Purpose of this document

This document describes how to generate/update up-to-date cloud cost reports for DCP2 and how to interpret the pre-rendered plots.

These reports only take in account the cost of a dataset going through the wrangling process, only apply to EBI’s ingest service and do not take in account the monthly cost of the infrastructure.

Generating cloud cost reports

Requirements

Access to the cloud costs spreadsheet. If you don’t have access, please ask for access to the rest of the wranglers
Access to the Ingest EC2 instance or Wrangler AWS credentials in local machine. These are mandatory to update the google sheet, as it requires manual input to get the size of the datasets.
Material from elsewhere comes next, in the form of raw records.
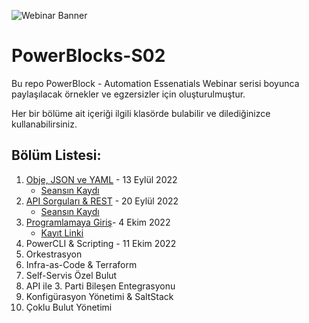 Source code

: ![Webinar Banner](https://user-images.githubusercontent.com/25429217/189640202-0c6284f7-93d3-4e7c-9a11-41fdc8d069e9.png)

# PowerBlocks-S02

Bu repo PowerBlock - Automation Essenatials Webinar serisi boyunca paylaşılacak örnekler ve egzersizler için oluşturulmuştur.

Her bir bölüme ait içeriği ilgili klasörde bulabilir ve dilediğinizce kullanabilirsiniz.

## Bölüm Listesi:
1. [Obje, JSON ve YAML](./E01) - 13 Eylül 2022
   - [Seansın Kaydı](https://VMware.zoom.us/rec/share/7K_7hDactgmQb4jP2VLZ1Urd_A1r0tuVu5x8I2stWkO-8c4KCkVSFvs_xqEBu93h.Bxv_M5jKmiys6ob-)
2. [API Sorguları & REST](./E02) - 20 Eylül 2022
   - [Seansın Kaydı](https://VMware.zoom.us/rec/share/isqMP76rb9Q_F-cuUlXMoaBDz4DPJ1rvUmb1YWiI0Eye3XLrj5yH-QtGIWSVSmS_.e2aHK5Hffsjo7kop)  
3. [Programlamaya Giriş](./E03)- 4 Ekim 2022
   - [Kayıt Linki](https://VMware.zoom.us/webinar/register/6616631553490/WN_P1sqsuQZSq63-0h365Pw0g)
4. PowerCLI & Scripting - 11 Ekim 2022
5. Orkestrasyon
6. Infra-as-Code & Terraform
7. Self-Servis Özel Bulut
8. API ile 3. Parti Bileşen Entegrasyonu
9. Konfigürasyon Yönetimi & SaltStack
10. Çoklu Bulut Yönetimi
If you don’t have access, please ask a developer in the team to give you either the credentials or access to the EC2.

Definitions

Path: In the context of data flow into/out of the ingest database, path is referred as what databases will the data be brokered to.

Currently we only allow 2 paths: Exporting and Archiving

How to fill the spreadsheet

The first 2 tabs of the spreadsheet (General estimations and Over time) remain static. The summary table (last tab) is updated automatically once new information is added to the DCP2 Costs tab.

Updating the DCP2 Costs tab

Updating the DCP2 costs tab is a semi-automatic process. To run this process, you just need to press the “Update Datasets” button on the UI and click on “Run”, as shown in the image below:

cloud costs

As long as the dataset tracking sheet is updated with the latest information, it will only ask to run an aws command (Provided to you) to get the size of the dataset.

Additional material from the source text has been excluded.